Find all the lines in the entries below that hold the word "logical" and copy them.

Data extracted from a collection
▶

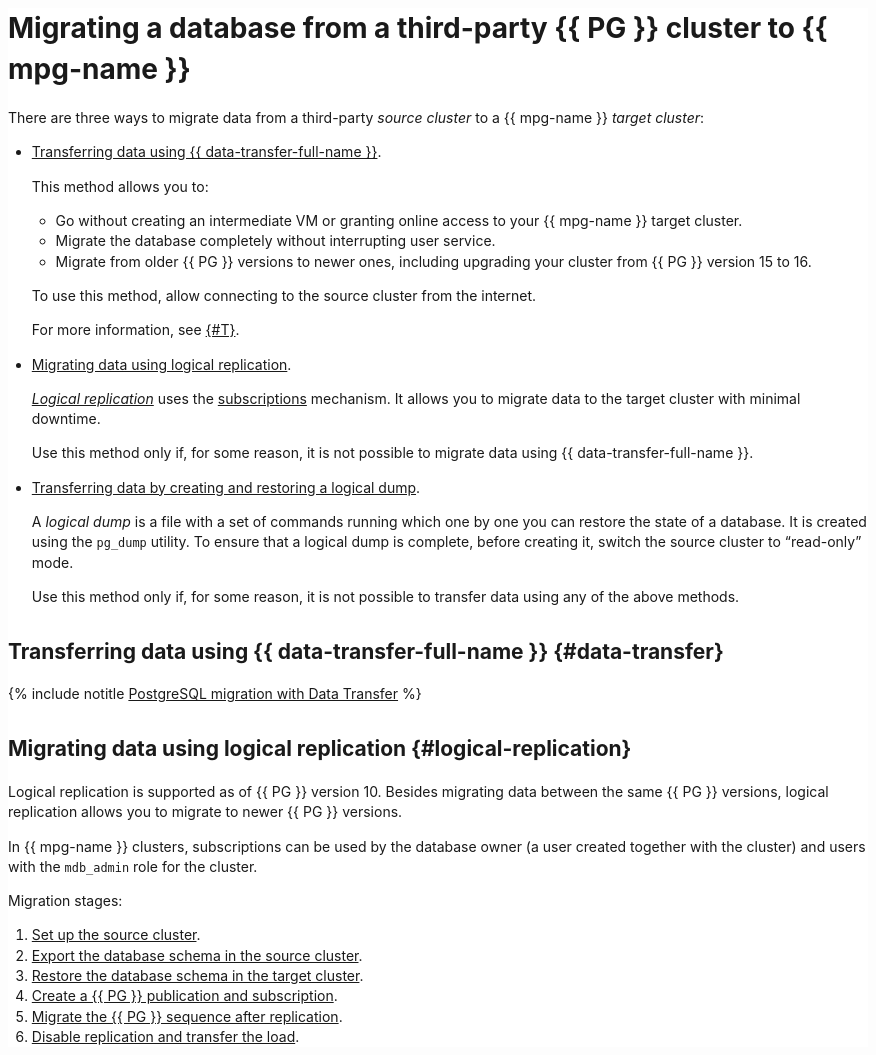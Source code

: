 # Migrating a database from a third-party {{ PG }} cluster to {{ mpg-name }}

There are three ways to migrate data from a third-party _source cluster_ to a {{ mpg-name }} _target cluster_:

* [Transferring data using {{ data-transfer-full-name }}](#data-transfer).

   This method allows you to:

   * Go without creating an intermediate VM or granting online access to your {{ mpg-name }} target cluster.
   * Migrate the database completely without interrupting user service.
   * Migrate from older {{ PG }} versions to newer ones, including upgrading your cluster from {{ PG }} version 15 to 16.

   To use this method, allow connecting to the source cluster from the internet.

   For more information, see [{#T}](../../data-transfer/concepts/use-cases.md).

* [Migrating data using logical replication](#logical-replication).

   [_Logical replication_](https://www.postgresql.org/docs/current/logical-replication.html) uses the [subscriptions](https://www.postgresql.org/docs/current/sql-createsubscription.html) mechanism. It allows you to migrate data to the target cluster with minimal downtime.

   Use this method only if, for some reason, it is not possible to migrate data using {{ data-transfer-full-name }}.

* [Transferring data by creating and restoring a logical dump](#backup).

   A _logical dump_ is a file with a set of commands running which one by one you can restore the state of a database. It is created using the `pg_dump` utility. To ensure that a logical dump is complete, before creating it, switch the source cluster to <q>read-only</q> mode.

   Use this method only if, for some reason, it is not possible to transfer data using any of the above methods.

## Transferring data using {{ data-transfer-full-name }} {#data-transfer}

{% include notitle [PostgreSQL migration with Data Transfer](../../_tutorials/dataplatform/datatransfer/managed-postgresql.md) %}

## Migrating data using logical replication {#logical-replication}

Logical replication is supported as of {{ PG }} version 10. Besides migrating data between the same {{ PG }} versions, logical replication allows you to migrate to newer {{ PG }} versions.

In {{ mpg-name }} clusters, subscriptions can be used by the database owner (a user created together with the cluster) and users with the `mdb_admin` role for the cluster.

Migration stages:

1. [Set up the source cluster](#source-setup).
1. [Export the database schema in the source cluster](#source-schema-export).
1. [Restore the database schema in the target cluster](#restore-schema).
1. [Create a {{ PG }} publication and subscription](#create-publication-subscription).
1. [Migrate the {{ PG }} sequence after replication](#transfer-sequences).
1. [Disable replication and transfer the load](#transfer-load).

◀

**Reply to the exercise**
* [Migrating data using logical replication](#logical-replication).
   [_Logical replication_](https://www.postgresql.org/docs/current/logical-replication.html) uses the [subscriptions](https://www.postgresql.org/docs/current/sql-createsubscription.html) mechanism. It allows you to migrate data to the target cluster with minimal downtime.
* [Transferring data by creating and restoring a logical dump](#backup).
   A _logical dump_ is a file with a set of commands running which one by one you can restore the state of a database. It is created using the `pg_dump` utility. To ensure that a logical dump is complete, before creating it, switch the source cluster to <q>read-only</q> mode.
## Migrating data using logical replication {#logical-replication}
Logical replication is supported as of {{ PG }} version 10. Besides migrating data between the same {{ PG }} versions, logical replication allows you to migrate to newer {{ PG }} versions.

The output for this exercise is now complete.